すべての課題を一度に解決することは現実的ではないため、経営に与える影響が大きい領域から優先的に着手するロードマップの策定が推奨されます。いつまでに、どの部署が主体となって、どの程度の予算で対策を完了させるのかを明確にした実行計画を立案します。
不足している対策を導入する
策定したロードマップに基づき、エンドポイントセキュリティの強化やSOC(Security Operation Center)の構築など、具体的なソリューションの実装を進めます。ツールの導入だけでなく、インシデント対応チーム(CSIRT)の編成や従業員向けのセキュリティ教育など、人的・組織的な対策も並行して実施する形が一般的です。導入後は定期的な見直しを行い、最新の脅威動向に合わせて対策をアップデートし続ける体制を維持します。
専門的な支援を活用して対策を加速する
自社の人材やリソースだけで、監視体制の構築から脆弱性診断まで幅広い対策を内製化することは容易ではありません。SOC(Security Operation Center)による24時間の監視体制や、外部専門家によるペネトレーションテストなど、社外の専門的な支援を組み合わせることで、対策導入のスピードと精度を高めることができます。自社の状況に応じて、どの範囲を内製化し、どの範囲を外部委託するかを見極めることが、対策を着実に進める上での重要な判断ポイントとなります。
まとめ
金融分野におけるサイバーセキュリティに関するガイドラインへの対応は、経営層の主導による体制構築と、現状のギャップ分析から始まる段階的な対策の実装が基本となります。対象機関の広がりや外部委託先の管理要件、実践的なテストの要求など、遵守すべき項目は多岐にわたり、自社のリソースだけで網羅的なセキュリティ態勢を維持することは容易ではありません。特に最新のサイバー脅威は日々巧妙化しており、ガイドラインに準拠した24時間365日の監視体制の構築や、高度なペネトレーションテストの実施を社内の人材だけで内製化するには、専門知識と相応の運用負荷が伴うケースも珍しくありません。

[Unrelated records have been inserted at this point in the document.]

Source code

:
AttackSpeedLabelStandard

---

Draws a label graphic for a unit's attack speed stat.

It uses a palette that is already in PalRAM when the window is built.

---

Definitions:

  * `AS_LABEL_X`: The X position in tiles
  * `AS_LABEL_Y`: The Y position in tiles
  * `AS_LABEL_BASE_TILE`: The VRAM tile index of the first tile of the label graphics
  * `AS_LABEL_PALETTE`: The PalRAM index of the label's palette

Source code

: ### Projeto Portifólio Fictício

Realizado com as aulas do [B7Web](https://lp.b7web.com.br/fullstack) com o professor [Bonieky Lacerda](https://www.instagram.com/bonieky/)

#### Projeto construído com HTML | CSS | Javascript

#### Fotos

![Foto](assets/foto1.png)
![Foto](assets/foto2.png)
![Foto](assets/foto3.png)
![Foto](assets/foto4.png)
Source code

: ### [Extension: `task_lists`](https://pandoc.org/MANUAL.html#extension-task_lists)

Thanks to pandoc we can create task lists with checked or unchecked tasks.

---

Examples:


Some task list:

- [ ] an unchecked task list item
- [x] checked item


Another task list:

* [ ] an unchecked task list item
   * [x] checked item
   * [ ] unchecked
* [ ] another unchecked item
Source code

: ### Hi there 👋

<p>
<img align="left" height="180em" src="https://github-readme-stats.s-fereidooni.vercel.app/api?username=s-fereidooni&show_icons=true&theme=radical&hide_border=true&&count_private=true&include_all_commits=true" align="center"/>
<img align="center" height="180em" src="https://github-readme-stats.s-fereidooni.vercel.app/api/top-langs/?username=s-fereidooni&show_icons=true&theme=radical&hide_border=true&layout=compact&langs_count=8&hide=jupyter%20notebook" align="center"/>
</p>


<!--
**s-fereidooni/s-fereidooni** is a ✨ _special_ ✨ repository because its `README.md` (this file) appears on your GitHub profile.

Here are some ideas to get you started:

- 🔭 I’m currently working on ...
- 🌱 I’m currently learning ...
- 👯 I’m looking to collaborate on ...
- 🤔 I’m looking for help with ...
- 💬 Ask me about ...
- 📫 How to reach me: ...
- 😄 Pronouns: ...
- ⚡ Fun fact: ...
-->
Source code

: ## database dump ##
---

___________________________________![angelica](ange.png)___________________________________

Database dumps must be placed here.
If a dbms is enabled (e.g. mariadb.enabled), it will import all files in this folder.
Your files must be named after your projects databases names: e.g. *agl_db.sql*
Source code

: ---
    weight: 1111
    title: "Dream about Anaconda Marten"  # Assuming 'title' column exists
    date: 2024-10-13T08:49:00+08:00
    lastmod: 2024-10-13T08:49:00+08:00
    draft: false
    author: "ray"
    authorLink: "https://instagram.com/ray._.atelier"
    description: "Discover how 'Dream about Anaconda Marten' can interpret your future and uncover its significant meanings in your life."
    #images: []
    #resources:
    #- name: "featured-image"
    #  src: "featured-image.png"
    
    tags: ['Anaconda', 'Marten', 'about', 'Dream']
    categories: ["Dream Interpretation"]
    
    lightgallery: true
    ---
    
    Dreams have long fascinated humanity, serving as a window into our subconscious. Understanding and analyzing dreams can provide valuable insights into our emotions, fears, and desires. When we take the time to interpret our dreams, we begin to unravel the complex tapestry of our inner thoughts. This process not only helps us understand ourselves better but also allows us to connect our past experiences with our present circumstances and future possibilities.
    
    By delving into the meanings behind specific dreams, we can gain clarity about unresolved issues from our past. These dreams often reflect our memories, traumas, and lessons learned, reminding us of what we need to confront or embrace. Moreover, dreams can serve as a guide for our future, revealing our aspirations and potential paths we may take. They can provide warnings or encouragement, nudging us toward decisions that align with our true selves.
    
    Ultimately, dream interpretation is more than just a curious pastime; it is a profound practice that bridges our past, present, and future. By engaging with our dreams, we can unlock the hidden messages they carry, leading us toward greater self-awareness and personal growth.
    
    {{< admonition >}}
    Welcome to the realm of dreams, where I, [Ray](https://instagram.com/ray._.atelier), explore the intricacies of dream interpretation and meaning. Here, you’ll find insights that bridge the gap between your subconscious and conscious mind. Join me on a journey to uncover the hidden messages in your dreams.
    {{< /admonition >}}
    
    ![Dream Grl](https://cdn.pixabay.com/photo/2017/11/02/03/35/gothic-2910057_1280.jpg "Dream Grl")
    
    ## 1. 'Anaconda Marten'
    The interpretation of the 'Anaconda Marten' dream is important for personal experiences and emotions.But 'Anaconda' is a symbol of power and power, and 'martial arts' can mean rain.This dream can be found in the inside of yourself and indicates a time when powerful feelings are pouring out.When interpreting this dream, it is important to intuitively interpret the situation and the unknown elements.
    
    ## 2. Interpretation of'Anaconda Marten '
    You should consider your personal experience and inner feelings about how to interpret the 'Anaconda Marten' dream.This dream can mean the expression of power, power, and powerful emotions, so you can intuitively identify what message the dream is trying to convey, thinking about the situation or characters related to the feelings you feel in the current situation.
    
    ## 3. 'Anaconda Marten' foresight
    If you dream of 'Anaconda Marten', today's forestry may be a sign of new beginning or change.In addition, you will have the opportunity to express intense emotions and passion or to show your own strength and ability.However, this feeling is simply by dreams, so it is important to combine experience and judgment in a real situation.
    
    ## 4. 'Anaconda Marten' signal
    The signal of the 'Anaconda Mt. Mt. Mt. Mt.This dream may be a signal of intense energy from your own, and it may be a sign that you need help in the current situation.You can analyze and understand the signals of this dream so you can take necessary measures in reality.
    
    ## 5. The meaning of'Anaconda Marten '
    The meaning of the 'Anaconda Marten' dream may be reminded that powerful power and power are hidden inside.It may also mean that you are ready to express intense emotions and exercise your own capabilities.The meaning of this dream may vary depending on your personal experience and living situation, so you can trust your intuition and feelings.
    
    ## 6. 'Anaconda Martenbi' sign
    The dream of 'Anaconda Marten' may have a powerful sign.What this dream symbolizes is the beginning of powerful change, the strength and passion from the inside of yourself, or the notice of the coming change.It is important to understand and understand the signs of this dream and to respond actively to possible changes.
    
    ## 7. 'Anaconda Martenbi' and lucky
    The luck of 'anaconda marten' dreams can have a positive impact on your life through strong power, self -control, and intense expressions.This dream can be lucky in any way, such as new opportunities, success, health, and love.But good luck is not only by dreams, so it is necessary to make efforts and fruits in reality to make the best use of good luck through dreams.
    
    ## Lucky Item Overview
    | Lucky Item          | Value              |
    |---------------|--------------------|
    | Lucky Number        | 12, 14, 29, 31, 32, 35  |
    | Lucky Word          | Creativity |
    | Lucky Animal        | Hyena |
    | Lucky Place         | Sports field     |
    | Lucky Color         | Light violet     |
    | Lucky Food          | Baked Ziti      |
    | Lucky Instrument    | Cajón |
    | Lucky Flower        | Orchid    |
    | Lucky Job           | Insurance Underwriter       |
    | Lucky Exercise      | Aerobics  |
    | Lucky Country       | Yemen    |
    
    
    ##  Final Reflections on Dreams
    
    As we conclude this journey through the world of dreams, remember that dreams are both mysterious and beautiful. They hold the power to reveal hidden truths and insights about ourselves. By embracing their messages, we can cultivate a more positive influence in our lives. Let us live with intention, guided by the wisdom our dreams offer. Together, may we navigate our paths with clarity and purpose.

また、ガイドラインが求めるリスクベース・アプローチを実践するには、自社が抱えるリスクや取引データの状況を可視化し、根拠に基づいて対策の優先順位を判断できるデータ基盤が土台となります。監視や診断といった専門領域は外部の支援を活用しつつ、リスク評価や不正検知の精度を自社のデータで高めていく取り組みが、態勢全体の実効性を左右します。